The MUSCLES Extension for Atmospheric Transmission Spectroscopy: Spectral energy distributions for 20 exoplanet host stars that JWST observed in Cycle 1

TL;DR

This paper provides detailed spectral energy distributions for 20 exoplanet host stars observed by JWST, crucial for interpreting exoplanet atmospheres, and highlights the high ultraviolet fluxes that could influence atmospheric escape.

Contribution

It introduces comprehensive SEDs for 20 JWST-observed stars, combining new and archival data, and assesses their implications for exoplanet atmospheric studies.

Findings

Most target planets receive stronger UV fluxes than Earth.

High UV fluxes suggest potential for atmospheric escape.

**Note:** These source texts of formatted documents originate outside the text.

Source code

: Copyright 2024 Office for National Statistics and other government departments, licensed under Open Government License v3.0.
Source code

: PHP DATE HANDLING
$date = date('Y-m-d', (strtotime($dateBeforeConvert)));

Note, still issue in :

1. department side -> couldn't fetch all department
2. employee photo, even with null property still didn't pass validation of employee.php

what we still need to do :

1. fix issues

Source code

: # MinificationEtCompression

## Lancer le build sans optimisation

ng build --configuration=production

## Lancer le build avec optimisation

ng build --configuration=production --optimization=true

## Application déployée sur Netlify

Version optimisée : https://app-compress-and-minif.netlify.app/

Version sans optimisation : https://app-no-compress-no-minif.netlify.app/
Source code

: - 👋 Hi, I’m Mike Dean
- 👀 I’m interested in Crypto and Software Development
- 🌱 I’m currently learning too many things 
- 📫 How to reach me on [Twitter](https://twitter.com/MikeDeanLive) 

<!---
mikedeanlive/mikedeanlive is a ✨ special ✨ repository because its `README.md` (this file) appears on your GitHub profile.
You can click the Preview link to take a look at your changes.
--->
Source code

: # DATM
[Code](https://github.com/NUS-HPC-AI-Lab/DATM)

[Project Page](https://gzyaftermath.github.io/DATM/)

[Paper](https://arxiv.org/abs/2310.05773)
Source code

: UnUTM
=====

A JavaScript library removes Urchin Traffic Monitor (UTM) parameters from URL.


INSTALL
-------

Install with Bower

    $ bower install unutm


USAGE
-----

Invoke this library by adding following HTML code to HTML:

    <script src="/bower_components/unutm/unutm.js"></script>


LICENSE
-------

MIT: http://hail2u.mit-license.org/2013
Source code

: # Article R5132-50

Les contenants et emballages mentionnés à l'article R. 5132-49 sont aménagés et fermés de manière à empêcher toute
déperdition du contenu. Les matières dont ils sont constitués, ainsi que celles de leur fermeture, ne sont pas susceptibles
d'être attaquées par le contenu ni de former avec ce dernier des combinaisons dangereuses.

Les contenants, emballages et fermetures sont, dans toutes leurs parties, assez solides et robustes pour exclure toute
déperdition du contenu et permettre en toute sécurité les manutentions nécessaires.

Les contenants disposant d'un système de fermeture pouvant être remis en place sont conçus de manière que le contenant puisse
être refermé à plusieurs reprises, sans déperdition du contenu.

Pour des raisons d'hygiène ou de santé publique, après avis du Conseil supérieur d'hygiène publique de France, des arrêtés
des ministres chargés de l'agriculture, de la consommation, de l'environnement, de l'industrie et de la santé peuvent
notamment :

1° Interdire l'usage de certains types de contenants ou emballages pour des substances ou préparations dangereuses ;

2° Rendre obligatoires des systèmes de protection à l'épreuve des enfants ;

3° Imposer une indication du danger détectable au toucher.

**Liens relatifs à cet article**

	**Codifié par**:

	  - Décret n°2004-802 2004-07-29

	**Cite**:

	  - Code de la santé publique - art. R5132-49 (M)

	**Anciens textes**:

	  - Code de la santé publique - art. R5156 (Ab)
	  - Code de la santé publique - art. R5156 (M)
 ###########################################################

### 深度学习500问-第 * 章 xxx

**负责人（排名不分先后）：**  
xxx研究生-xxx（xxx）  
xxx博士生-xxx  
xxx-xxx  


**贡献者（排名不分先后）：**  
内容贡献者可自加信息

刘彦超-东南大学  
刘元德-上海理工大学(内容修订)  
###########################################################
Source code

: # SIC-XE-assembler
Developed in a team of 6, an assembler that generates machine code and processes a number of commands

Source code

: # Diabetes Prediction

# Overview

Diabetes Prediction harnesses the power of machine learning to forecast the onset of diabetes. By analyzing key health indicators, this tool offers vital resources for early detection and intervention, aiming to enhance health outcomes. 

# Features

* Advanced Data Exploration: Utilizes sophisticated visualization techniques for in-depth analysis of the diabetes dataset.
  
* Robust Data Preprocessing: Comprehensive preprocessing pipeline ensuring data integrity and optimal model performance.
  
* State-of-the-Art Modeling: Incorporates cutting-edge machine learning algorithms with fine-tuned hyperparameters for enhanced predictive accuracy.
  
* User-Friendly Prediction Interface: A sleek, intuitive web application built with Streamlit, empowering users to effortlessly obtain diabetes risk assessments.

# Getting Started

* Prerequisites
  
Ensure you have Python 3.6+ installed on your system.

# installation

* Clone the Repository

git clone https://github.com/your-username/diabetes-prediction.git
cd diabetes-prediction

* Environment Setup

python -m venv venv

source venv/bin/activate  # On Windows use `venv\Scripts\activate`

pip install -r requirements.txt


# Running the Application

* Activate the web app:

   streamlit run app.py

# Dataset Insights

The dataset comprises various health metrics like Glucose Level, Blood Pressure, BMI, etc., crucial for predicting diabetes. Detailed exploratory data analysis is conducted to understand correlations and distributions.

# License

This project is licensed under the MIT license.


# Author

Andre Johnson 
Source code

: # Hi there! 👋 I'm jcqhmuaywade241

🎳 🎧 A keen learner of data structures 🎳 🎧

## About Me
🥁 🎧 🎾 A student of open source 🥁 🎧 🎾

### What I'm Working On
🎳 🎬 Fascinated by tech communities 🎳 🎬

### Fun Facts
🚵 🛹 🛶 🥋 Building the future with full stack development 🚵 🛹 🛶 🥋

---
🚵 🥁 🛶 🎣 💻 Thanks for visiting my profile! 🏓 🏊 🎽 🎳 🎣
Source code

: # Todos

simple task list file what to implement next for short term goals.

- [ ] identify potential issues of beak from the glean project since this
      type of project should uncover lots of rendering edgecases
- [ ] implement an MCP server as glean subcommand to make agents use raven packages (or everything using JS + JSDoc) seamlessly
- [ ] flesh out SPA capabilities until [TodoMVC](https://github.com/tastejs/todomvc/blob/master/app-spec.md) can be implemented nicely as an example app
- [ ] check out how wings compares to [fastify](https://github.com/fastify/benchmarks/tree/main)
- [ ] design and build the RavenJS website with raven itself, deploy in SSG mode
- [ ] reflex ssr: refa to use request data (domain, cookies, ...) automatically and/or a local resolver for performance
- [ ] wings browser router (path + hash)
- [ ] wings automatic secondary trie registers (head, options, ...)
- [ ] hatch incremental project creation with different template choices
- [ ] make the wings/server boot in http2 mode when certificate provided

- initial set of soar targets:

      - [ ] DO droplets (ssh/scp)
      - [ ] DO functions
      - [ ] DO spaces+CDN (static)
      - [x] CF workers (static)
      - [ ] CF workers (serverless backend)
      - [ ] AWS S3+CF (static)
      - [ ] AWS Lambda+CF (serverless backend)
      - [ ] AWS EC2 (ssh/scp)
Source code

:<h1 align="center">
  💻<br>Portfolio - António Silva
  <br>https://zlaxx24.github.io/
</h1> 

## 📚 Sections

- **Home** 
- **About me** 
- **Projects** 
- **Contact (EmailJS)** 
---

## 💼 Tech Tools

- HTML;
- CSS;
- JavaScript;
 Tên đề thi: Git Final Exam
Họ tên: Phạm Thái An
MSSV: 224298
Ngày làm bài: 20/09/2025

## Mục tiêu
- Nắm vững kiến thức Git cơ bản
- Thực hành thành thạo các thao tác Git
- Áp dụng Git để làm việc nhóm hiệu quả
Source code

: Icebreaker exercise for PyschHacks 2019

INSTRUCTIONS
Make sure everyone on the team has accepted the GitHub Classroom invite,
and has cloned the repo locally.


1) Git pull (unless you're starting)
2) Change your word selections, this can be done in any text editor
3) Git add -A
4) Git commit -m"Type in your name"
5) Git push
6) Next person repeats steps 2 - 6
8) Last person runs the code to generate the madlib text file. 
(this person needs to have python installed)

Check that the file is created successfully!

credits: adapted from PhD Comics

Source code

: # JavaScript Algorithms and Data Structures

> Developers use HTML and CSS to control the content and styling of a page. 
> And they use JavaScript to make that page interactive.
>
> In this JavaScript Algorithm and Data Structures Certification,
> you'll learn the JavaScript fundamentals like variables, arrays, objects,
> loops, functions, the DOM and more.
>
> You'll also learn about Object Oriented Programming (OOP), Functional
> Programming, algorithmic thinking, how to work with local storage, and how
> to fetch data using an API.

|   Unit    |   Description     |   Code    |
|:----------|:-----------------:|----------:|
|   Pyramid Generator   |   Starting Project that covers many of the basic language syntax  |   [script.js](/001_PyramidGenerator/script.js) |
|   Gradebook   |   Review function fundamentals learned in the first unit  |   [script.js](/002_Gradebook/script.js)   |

Constructed SEDs for key target stars and proxies.

Abstract

Correctly interpreting JWST spectra of close-in exoplanets requires a measurement of the X-ray and ultraviolet light that the planets receive from their host stars. Here we provide spectral energy distributions (SEDs) covering the range $\approx5-1\times10^7$A for 20 transiting exoplanet host stars observed in JWST Cycle 1. The SEDs are constructed out of new and archival Hubble Space Telescope, Chandra X-ray Observatory and/or XMM-Newton data combined with spectra from models or stars with similar properties (proxies) filling in unobserved gaps. We have also constructed SEDs of likely Habitable Worlds Observatory targets $\kappa^1$ Ceti, $\tau$ Ceti, $\epsilon$ Indi and 70 Oph B for use as proxies. We find that the JWST target planets almost all experience much stronger ultraviolet fluxes than the Earth, especially in the extreme ultraviolet, even for planets with similar overall instellation. Strong ongoing or past atmospheric escape is possible for a majority of these planets. We also assess the now considerable sample of panchromatic stellar SEDs and its applicability for current JWST observations and beyond.